## WHAT YOU NEED TO DO
Lines of the data that contain the word "shortname" are the ones to copy.

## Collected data
========================================================================
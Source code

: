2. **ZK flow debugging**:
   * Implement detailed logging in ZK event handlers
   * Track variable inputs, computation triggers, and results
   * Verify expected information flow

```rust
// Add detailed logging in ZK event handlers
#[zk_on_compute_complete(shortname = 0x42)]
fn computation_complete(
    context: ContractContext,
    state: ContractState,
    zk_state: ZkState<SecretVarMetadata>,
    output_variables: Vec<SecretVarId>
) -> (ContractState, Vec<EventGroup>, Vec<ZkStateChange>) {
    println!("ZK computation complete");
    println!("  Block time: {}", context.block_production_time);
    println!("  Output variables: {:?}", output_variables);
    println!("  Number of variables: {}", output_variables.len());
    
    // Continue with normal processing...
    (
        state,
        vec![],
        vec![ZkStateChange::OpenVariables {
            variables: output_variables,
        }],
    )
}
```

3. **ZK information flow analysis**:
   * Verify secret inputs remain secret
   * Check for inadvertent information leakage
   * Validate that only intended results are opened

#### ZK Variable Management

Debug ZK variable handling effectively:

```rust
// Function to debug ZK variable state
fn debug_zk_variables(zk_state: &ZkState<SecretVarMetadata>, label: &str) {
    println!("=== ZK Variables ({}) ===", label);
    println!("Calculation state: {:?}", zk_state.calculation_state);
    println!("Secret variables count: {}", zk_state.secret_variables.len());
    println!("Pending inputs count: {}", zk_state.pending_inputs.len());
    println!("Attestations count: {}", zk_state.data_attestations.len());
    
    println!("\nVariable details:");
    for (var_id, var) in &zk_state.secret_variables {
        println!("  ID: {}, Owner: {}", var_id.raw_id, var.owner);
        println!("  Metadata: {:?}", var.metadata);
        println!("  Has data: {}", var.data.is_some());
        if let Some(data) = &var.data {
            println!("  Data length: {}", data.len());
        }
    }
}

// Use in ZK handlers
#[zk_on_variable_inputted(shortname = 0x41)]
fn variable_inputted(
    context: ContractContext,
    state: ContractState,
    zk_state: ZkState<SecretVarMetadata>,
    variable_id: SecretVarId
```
========================================================================
## TASK SOLUTION
#[zk_on_compute_complete(shortname = 0x42)]
#[zk_on_variable_inputted(shortname = 0x41)]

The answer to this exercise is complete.